また、精神とは個人の中に固定されて存在しているのではなくて、ある1つのまとまりと調和をもったシステムの中に存在しているのだと考えました。その考え方でいくと、例えばエアコンには室内の温度を計測して、設定温度より高くなったら風量を弱めて、設定温度より低くなったら風量を強めるというシステムがあると思います。ベイトソンの考えでは、このシステムの中の温度を計測してそして風量を調節するという部分に、そのシステムにおける精神性が存在しているということになります。ただし、ここでの精神はその循環的なサイクルの中でのみ当てはまるものですので、そのエアコンシステムの精神が家の防犯とか掃除とかについてまで考えたりするとかいうようなことはないわけです。あくまで温度調節というシステムに内在しているという考えになります。同じように、人については、脳内のある神経回路のサーキット(循環)システムに精神性があるとも言えますし、脳と身体のネットワークに精神性があるとか、人と人とのある一定の関係のシステムに精神性があるとか、人と環境とが織りなすネットワークやシステムに精神性があるとか考えられます。そして、そのネットワークやシステムの中で伝えられていくものは、「観念」であるとしています。ベイトソンの定義では、「観念」の単位とは「1つの差異(ちがい)を生み出す差異(ちがい)」であり、情報の1ユニット(1つ)であるとされています。
川谷先生のエッセイではスピノザのイマギナチオについて書かれていましたが、それと同様のものだと言えると思います。そして、この「観念」が人のコミュニケーションや人間関係において大切な役割を果たしているし、時には心理的な悩みの源泉にもなると考えられます。

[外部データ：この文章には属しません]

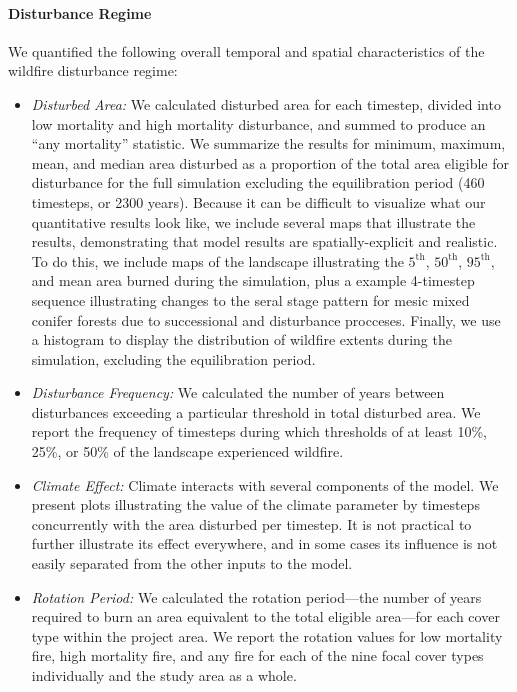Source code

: \paragraph{Disturbance Regime} We quantified the following overall temporal and spatial characteristics of the wildfire disturbance regime:
\begin{itemize}
	\item \emph{Disturbed Area:} We calculated disturbed area for each timestep, divided into low mortality and high mortality disturbance, and summed to produce an ``any mortality'' statistic. We summarize the results for minimum, maximum, mean, and median area disturbed as a proportion of the total area eligible for disturbance for the full simulation excluding the equilibration period (460 timesteps, or 2300 years). Because it can be difficult to visualize what our quantitative results look like, we include several maps that illustrate the results, demonstrating that model results are spatially-explicit and realistic. To do this, we include maps of the landscape illustrating the $5^{\text{th}}$, $50^{\text{th}}$, $95^{\text{th}}$, and mean area burned during the simulation, plus a example 4-timestep sequence illustrating changes to the seral stage pattern for mesic mixed conifer forests due to successional and disturbance procceses. Finally, we use a histogram to display the distribution of wildfire extents during the simulation, excluding the equilibration period.
	\item \emph{Disturbance Frequency:} We calculated the number of years between disturbances exceeding a particular threshold in total disturbed area. We report the frequency of timesteps during which thresholds of at least 10\%, 25\%, or 50\% of the landscape experienced wildfire.
	\item \emph{Climate Effect:} Climate interacts with several components of the model. We present plots illustrating the value of the climate parameter by timesteps concurrently with the area disturbed per timestep. It is not practical to further illustrate its effect everywhere, and in some cases its influence is not easily separated from the other inputs to the model. 
	\item \emph{Rotation Period:} We calculated the rotation period---the number of years required to burn an area equivalent to the total eligible area---for each cover type within the project area. We report the rotation values for low mortality fire, high mortality fire, and any fire for each of the nine focal cover types individually and the study area as a whole.

\end{itemize}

ちなみに、サイバネティックスとは、アメリカの数学者ノーバート・ウィナーが考えたもので、現代のサイバー空間という言葉の語源にもなっているそうです。サイバネティックスとは、ギリシア語で船の「舵手」(舵取り手)を意味する言葉です。私たち(あるいは何らかの機械)が、周りの情報を受け取って、それについて認識して行動し、その結果を受け取ってまた考えていくというような、一連の循環的なシステムについて考える考え方(学問)のことをサイバネティックスというようです。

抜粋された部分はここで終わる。